Keine wirkliche Rolle spielen wird dagegen der Ausbau der Atomkraft, auch wenn ein paar nimmermüde Verfechter dieser Technologie hier ebenfalls eine Verdreifachung erreichen wollen – allerdings auf einer gänzlich anderen Zeitskala. 2050 soll die Atomkraft nach Wunsch der USA, Frankreichs, Großbritanniens und 19 weiterer Staaten entsprechend ausgebaut sein, auf etwa 1100 Gigawatt. Angesichts der Preisentwicklung auf dem Markt für Solarzellen, Windkraftanlagen, Batterien und Wasserstoff-Speicher gehen die meisten Expert:innen davon aus, dass die Atomkraft schon alleine aus Kostengründen weltweit keine Chance mehr gegen die erneuerbaren Energien haben wird.

Wird es ein Bekenntnis zur Energieeffizienz geben?

Viel wichtiger ist ein anderes Ziel auf dieser Klimakonferenz: Ein Bekenntnis zur Energieeffizienz. Laut Internationaler Energieagentur IEA muss die Steigerungsrate der Energieproduktivität, ein Maß für die Energieeffizienz, bis zum Jahr 2030 verdoppelt werden. Wie groß – und greifbar nahe – das Sparpotential ist, verdeutlichte die IEA in ihrem letztjährigen Bericht zum Thema: In Deutschland könnten so zum Beispiel 40 Milliarden kWh an Strom gespart werden, wenn die komplette Beleuchtung auf LED-Leuchtmittel umgestellt werden würde – die Braunkohleverstromung im Rheinland könnte dann sofort eingestellt werden. Auch Deutschland fordert daher eine Erhöhung der Bemühungen zum weltweiten Energiesparen. Dumm nur, dass die Ampel-Regierung sich gerade selbst ein äußerst unambitioniertes Energieeffizienzgesetz gegeben hat, mit dem ihre eigenen Ziele außer Reichweite sind. Wir vom Umweltinstitut arbeiten gerade daran, Deutschland über europäische Verpflichtungen zu einer Verbesserung seiner Sparmaßnahmen, insbesondere bei der Industrie, zu zwingen. Ein globales Bekenntnis zu mehr Energieeffizienz würde die Diskussion zum Thema auch auf europäischer und deutscher Ebene deutlich beflügeln und wäre dringend notwendig.

Werden die Verursacher endlich zur Kasse gebeten?

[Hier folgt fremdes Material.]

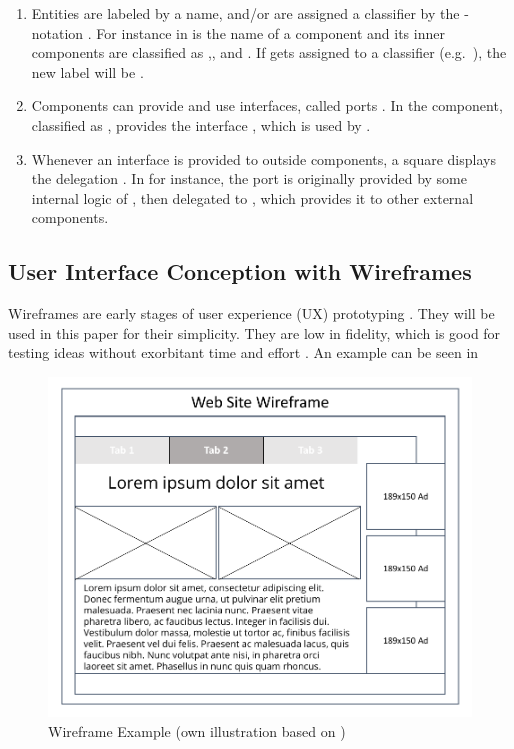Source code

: \begin{enumerate}
    \item Entities are labeled by a name, and/or are assigned a  classifier by the \ssay{:[classifier]}-notation  \parencite[cf.][125]{ObjectManagementGroup.01.03.2015}. For instance in   is the name of a component and its inner components are classified as ,, and . If  gets assigned to a classifier (e.g.~), the new label will be .
    
    \item Components can provide and use interfaces, called ports \parencite[cf.][182-184]{ObjectManagementGroup.01.03.2015}. In  the component, classified as , provides the interface , which is used by .
    
    \item Whenever an interface is provided to outside components, a square displays the delegation \parencite[cf.][212]{ObjectManagementGroup.01.03.2015}. In  for instance, the port  is originally provided by some internal logic of , then delegated to , which provides it to other external components. 
\end{enumerate}


\subsection{User Interface Conception with Wireframes}

Wireframes are early stages of user experience (UX) prototyping \parencite[cf.][]{Rosenzweig.2015}. They will be used in this paper for their simplicity. They are low in fidelity, which is good for testing ideas without exorbitant time and effort \parencite[cf.][]{Platt.2016}. An example can be seen in 

\begin{figure}[H]
    \centering
    \includegraphics[height=.5\textheight]{img/WireFrameEx.pdf}
    \caption[Wireframe Example]{Wireframe Example (own illustration based on \cite{Rosenzweig.2015})}
    \label{fig:wrEx}
\end{figure}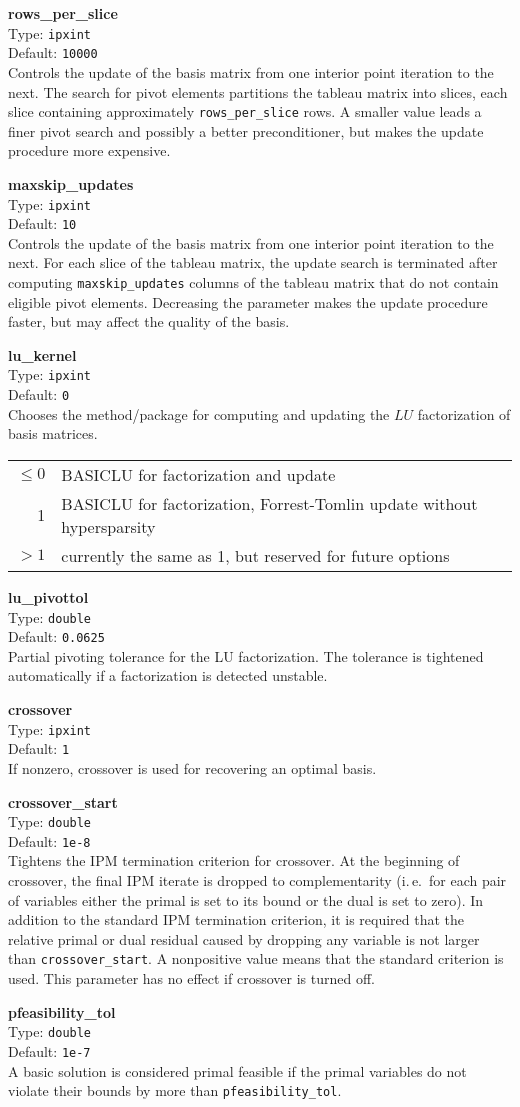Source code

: \documentclass{article}
\newcommand{\ct}{\texttt}
\newcommand{\param}[4]{
  \noindent\begin{minipage}{\textwidth}
    \textbf{#1}\\
    Type: \ct{#2}\\
    Default: \ct{#3}\\
    #4
  \end{minipage}
  \vskip 1\baselineskip
}
\begin{document}
\param{rows\_per\_slice}{ipxint}{10000}{
  Controls the update of the basis matrix from one interior point iteration to
  the next. The search for pivot elements partitions the tableau matrix into
  slices, each slice containing approximately \ct{rows\_per\_slice} rows. A
  smaller value leads a finer pivot search and possibly a better preconditioner,
  but makes the update procedure more expensive.
}

\param{maxskip\_updates}{ipxint}{10}{
  Controls the update of the basis matrix from one interior point iteration to
  the next. For each slice of the tableau matrix, the update search is
  terminated after computing \ct{maxskip\_updates} columns of the tableau matrix
  that do not contain eligible pivot elements. Decreasing the parameter makes
  the update procedure faster, but may affect the quality of the basis.
}

\param{lu\_kernel}{ipxint}{0}{
  Chooses the method/package for computing and updating the $LU$ factorization
  of basis matrices.\\
  \begin{tabular}{rl}
    $\le0$ & BASICLU for factorization and update \\
       1 & BASICLU for factorization, Forrest-Tomlin update without
       hypersparsity \\
       $>1$ & currently the same as 1, but reserved for future options
  \end{tabular}
}

\param{lu\_pivottol}{double}{0.0625}{
  Partial pivoting tolerance for the LU factorization. The tolerance is
  tightened automatically if a factorization is detected unstable.
}

\param{crossover}{ipxint}{1}{
  If nonzero, crossover is used for recovering an optimal basis.
}

\param{crossover\_start}{double}{1e-8}{
  Tightens the IPM termination criterion for crossover. At the beginning of
  crossover, the final IPM iterate is dropped to complementarity (i.\,e.\ for
  each pair of variables either the primal is set to its bound or the dual is
  set to zero). In addition to the standard IPM termination criterion, it is
  required that the relative primal or dual residual caused by dropping any
  variable is not larger than \ct{crossover\_start}. A nonpositive value means
  that the standard criterion is used. This parameter has no effect if crossover
  is turned off.
}

\param{pfeasibility\_tol}{double}{1e-7}{
  A basic solution is considered primal feasible if the primal variables do not
  violate their bounds by more than \ct{pfeasibility\_tol}.
}
\end{document}
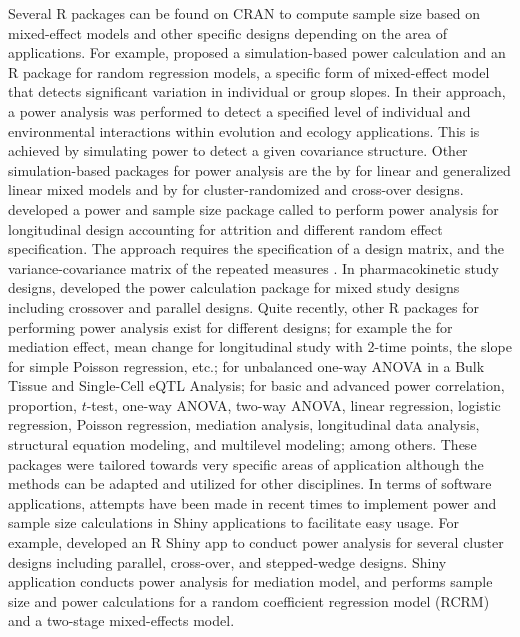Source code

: Several R packages can be found on CRAN to compute sample size based on mixed-effect models and other specific designs depending on the area of applications. For example, \cite{Martin_etal(2011)} proposed a simulation-based power calculation and an R package  for random regression models, a specific form of mixed-effect model that detects significant variation in individual or group slopes. In their approach, a power analysis was performed to detect a specified level of individual and environmental interactions within evolution and ecology applications. This is achieved by simulating power to detect a given covariance structure. Other simulation-based packages for power analysis are the  by \cite{Green_MacLeod(2016)} for linear and generalized linear mixed models and  by \cite{Kleinman(2021)} for cluster-randomized and cross-over designs. \cite{Schoenfeld(2019)} developed a power and sample size package called  \citep{Diggle_Liang_Zeger(1994)} to perform power analysis for longitudinal design accounting for attrition and different random effect specification. The approach requires the specification of a design matrix, and the variance-covariance matrix of the repeated measures \citep{Yi_Panzarella(2002)}. In pharmacokinetic study designs, \cite{Kloprogge_Tarning(2015)} developed the  power calculation package for mixed study designs including crossover and parallel designs. Quite recently, other R packages for performing power analysis exist for different designs; for example the  \citep{Qiu(2021)} for mediation effect, mean change for longitudinal study with 2-time points, the slope for simple Poisson regression, etc.;  \citep{Dong_etal(2021)} for unbalanced one-way ANOVA in a Bulk Tissue and Single-Cell eQTL Analysis;   \citep{Zhang_Mai_Yang(2021)} for basic and advanced power correlation, proportion, $t$-test, one-way ANOVA, two-way ANOVA, linear regression, logistic regression, Poisson regression, mediation analysis, longitudinal data analysis, structural equation modeling, and multilevel modeling; among others. These packages were tailored towards very specific areas of application although the methods can be adapted and utilized for other disciplines. In terms of software applications, attempts have been made in recent times to implement power and sample size calculations in Shiny applications to facilitate easy usage. For example, \cite{Hemming_etal(2020)} developed an R Shiny app to conduct power analysis for several cluster designs including parallel, cross-over, and stepped-wedge designs. \cite{Schoemann_Boulton_Short(2017)} Shiny application conducts power analysis for mediation model, and \cite{Hu_Qu(2021)} performs sample size and power calculations for a random coefficient regression model (RCRM) and a two-stage mixed-effects model.

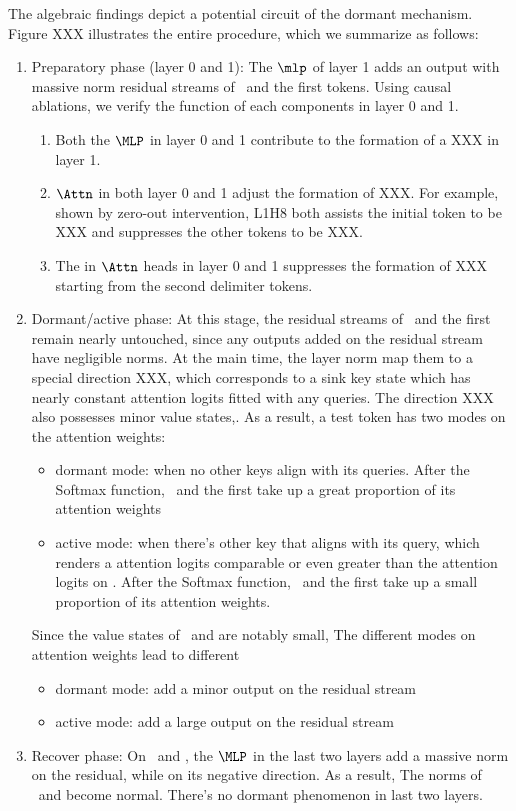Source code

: The algebraic findings depict a potential circuit of the dormant mechanism. Figure XXX illustrates the entire procedure, which we summarize as follows:
\begin{enumerate}
    \item Preparatory phase (layer 0 and 1): The $\mlp$ of layer 1 adds an output with massive norm residual streams of \bos~and the first \delim tokens. Using causal ablations, we verify the function of each components in layer 0 and 1.
    \begin{enumerate}
        \item {} Both the $\MLP$ in layer 0 and 1 contribute to the formation of a XXX in layer 1.
        \item $\Attn$ in both layer 0 and 1 adjust the formation of XXX. For example, shown by zero-out intervention, L1H8 both assists the initial token to be XXX and suppresses the other tokens to be XXX.
        \item The \rope in $\Attn$ heads in layer 0 and 1 suppresses the formation of XXX starting from the second delimiter tokens.
    \end{enumerate}
    \item Dormant/active phase: At this stage, the residual streams of \bos~and the first \delim remain nearly untouched, since any outputs added on the residual stream have negligible norms. At the main time, the layer norm map them to a special direction XXX, which corresponds to a sink key state which has nearly constant attention logits fitted with any queries. The direction XXX also possesses minor value states,. As a result, a test token has two modes on the attention weights:
    \begin{itemize}
        \item dormant mode: when no other keys align with its queries. After the Softmax function, \bos~and the first \delim take up a great proportion of its attention weights
        \item active mode: when there's other key that aligns with its query, which renders a attention logits comparable or even greater than the attention logits on \bos. After the Softmax function, \bos~and the first \delim take up a small proportion of its attention weights.
    \end{itemize}
    Since the value states of \bos~and \delim are notably small,
    The different modes on attention weights lead to different     \begin{itemize}
        \item dormant mode: add a minor output on the residual stream
        \item active mode: add a large output on the residual stream
    \end{itemize}
\item Recover phase: On \bos~and \delim, the $\MLP$ in the last two layers add a massive norm on the residual, while on its negative direction. As a result, The norms of \bos~and \delim become normal. There's no dormant phenomenon in last two layers.
\end{enumerate}


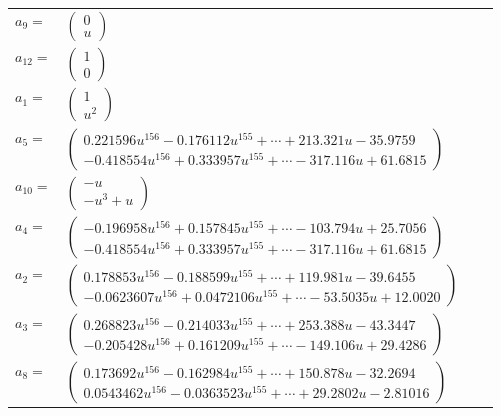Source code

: \documentclass[1p]{elsarticle_modified}
\theoremstyle{definition}
\begin{document}
\begin{tabular}{m{7pt} m{180pt} m{7pt} m{180pt} }
\flushright $a_{9}=$&$\begin{pmatrix}0\\u\end{pmatrix}$ \\
\flushright $a_{12}=$&$\begin{pmatrix}1\\0\end{pmatrix}$ \\
\flushright $a_{1}=$&$\begin{pmatrix}1\\u^2\end{pmatrix}$ \\
\flushright $a_{5}=$&$\begin{pmatrix}0.221596 u^{156}-0.176112 u^{155}+\cdots+213.321 u-35.9759\\-0.418554 u^{156}+0.333957 u^{155}+\cdots-317.116 u+61.6815\end{pmatrix}$ \\
\flushright $a_{10}=$&$\begin{pmatrix}- u\\- u^3+u\end{pmatrix}$ \\
\flushright $a_{4}=$&$\begin{pmatrix}-0.196958 u^{156}+0.157845 u^{155}+\cdots-103.794 u+25.7056\\-0.418554 u^{156}+0.333957 u^{155}+\cdots-317.116 u+61.6815\end{pmatrix}$ \\
\flushright $a_{2}=$&$\begin{pmatrix}0.178853 u^{156}-0.188599 u^{155}+\cdots+119.981 u-39.6455\\-0.0623607 u^{156}+0.0472106 u^{155}+\cdots-53.5035 u+12.0020\end{pmatrix}$ \\
\flushright $a_{3}=$&$\begin{pmatrix}0.268823 u^{156}-0.214033 u^{155}+\cdots+253.388 u-43.3447\\-0.205428 u^{156}+0.161209 u^{155}+\cdots-149.106 u+29.4286\end{pmatrix}$ \\
\flushright $a_{8}=$&$\begin{pmatrix}0.173692 u^{156}-0.162984 u^{155}+\cdots+150.878 u-32.2694\\0.0543462 u^{156}-0.0363523 u^{155}+\cdots+29.2802 u-2.81016\end{pmatrix}$ \\

\end{tabular}
\end{document}
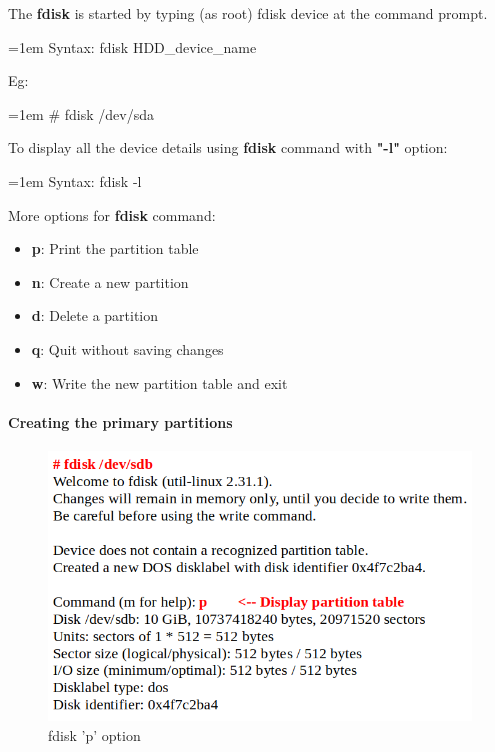 \setlength{\columnsep}{3pt}
\begin{flushleft}
	
	The \textbf{fdisk} is started by typing (as root) fdisk device at the command prompt. 
	\bigskip
	\begin{tcolorbox}[breakable,notitle,boxrule=-0pt,colback=pink,colframe=pink]
		\color{black}
		\font=1em
		Syntax: fdisk HDD\_device\_name
	\end{tcolorbox}

	\bigskip
	Eg:
	\begin{tcolorbox}[breakable,notitle,boxrule=-0pt,colback=black,colframe=black]
		\color{green}
		\font=1em
		\# fdisk /dev/sda
		\font=4pt
	\end{tcolorbox}
	
	To display all the device details using \textbf{fdisk} command with \textbf{"-l"} option:
	\bigskip
	\begin{tcolorbox}[breakable,notitle,boxrule=-0pt,colback=pink,colframe=pink]
		\color{black}
		\font=1em
		Syntax: fdisk -l
		\font=4pt
	\end{tcolorbox}
	
	
	More options for \textbf{fdisk} command:
	\begin{itemize}
				\item \textbf{p}: Print the partition table
				\item \textbf{n}: Create a new partition
				\item \textbf{d}: Delete a partition
				\item \textbf{q}: Quit without saving changes
				\item \textbf{w}: Write the new partition table and exit
	\end{itemize}
\newpage

\paragraph{Creating the primary partitions}

\begin{figure}[h!]
	\centering
	\includegraphics[scale=.4]{content/chapter8/images/fdisk1.png}
	\caption{fdisk 'p' option}
	\label{p_option}
\end{figure}		


\end{flushleft}
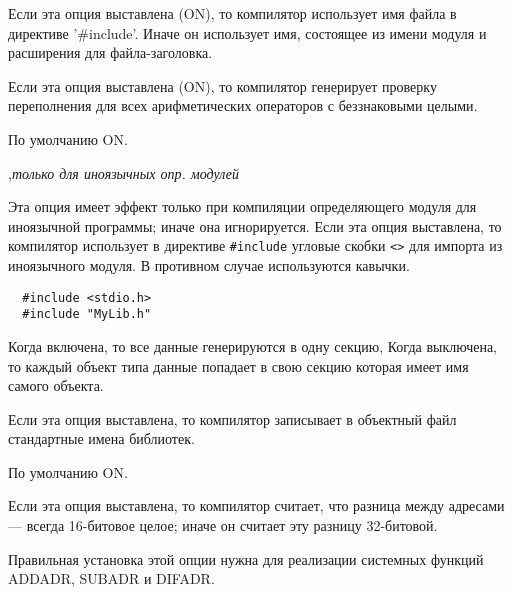 \begin{description}
\ifgenc
{}
        \MLBegin{}\ModeC{}\MLEnd{}

Если эта опция выставлена (ON), то компилятор использует
имя файла в директиве '\#include'. Иначе он использует имя, состоящее
из имени модуля и расширения для файла-заголовка.
\fi

\ifgenc\else
{}
        \MLBegin{}\ModeC{}\MLEnd{} \inline

Если эта опция выставлена (ON), то компилятор генерирует проверку 
переполнения для всех арифметических операторов с беззнаковыми целыми.

По умолчанию ON.
\fi

\ifgenc
{}
        \MLBegin{}\ModeC{},{\em только для иноязычных опр. модулей}\MLEnd{} \header

Эта опция имеет эффект только при компиляции определяющего модуля
для иноязычной программы; иначе она игнорируется.
Если эта опция выставлена, то компилятор использует в директиве 
\verb|#include| угловые скобки \verb+<>+ для импорта из
иноязычного модуля. В противном случае используются кавычки.
\begin{verbatim}
  #include <stdio.h>
  #include "MyLib.h"
\end{verbatim}
\fi

\ifgenvax
{}
        \MLBegin{}\ModeC{}\MLEnd{}
Когда включена, то все данные генерируются в одну секцию,
Когда выключена, то каждый объект типа данные попадает в свою секцию
которая имеет имя самого объекта.
\fi

\ifgencode
{}
        \MLBegin{}\ModeC{}\MLEnd{}

Если эта опция выставлена, то компилятор 
записывает в объектный файл стандартные имена библиотек.

По умолчанию ON.
\fi

\ifgenc
{}
        \MLBegin{}\ModeC{}\MLEnd{}

Если эта опция выставлена, то компилятор считает, что
разница между адресами --- всегда 16-битовое целое;
иначе он считает эту разницу 32-битовой.

Правильная установка этой опции нужна для реализации 
системных функций ADDADR, SUBADR и DIFADR.


\end{description}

Ein vermeintlicher Überraschungscoup gelang der Konferenz – und der deutschen Delegation – gleich zu Beginn der diesjährigen Weltklimakonferenz Ende letzter Woche. So wurde verlautbart, dass der so genannte “Loss and Damage”-Fonds endlich mit Geld ausgestattet sei. Deutschland und einige weitere Ländern hätten insgesamt 300 Millionen Euro bereitgestellt. Dieser Fonds soll aufgrund der Klimakrise entstandene “Verluste und Schäden” in ärmeren Ländern bezahlen und ist eigentlich ein Euphemismus. Gerechterweise müssten wir über Reparationszahlung sprechen, denn es geht um Schäden, die die reicheren Länder ursächlich zu verantworten haben, die aber vor allem in Ländern auftreten, die zur Verursachung der Klimakrise wenig bis nichts beigetragen haben. Laut Schätzungen von Ökonom:innen sind derzeit bereits 100 bis 300 Milliarden Euro jährlich nötig, um die durch die Klimakrise entstehenden Schäden wiedergutzumachen. Mit jedem weiteren Zehntelgrad Erhitzung steigen die Schäden. Der zu Anfang der Konferenz bejubelte „Loss and Damage“-Fonds, der gerade mal zu einem Zehntelprozent gefüllt ist, gibt einen bitteren Vorgeschmack auf die zu erwartenden Ergebnisse der COP 28: Viel Greenwashing gepaart mit exzellenter PR-Arbeit – während die notwendigen harten Entscheidungen weiterhin auf die lange Bank geschoben werden.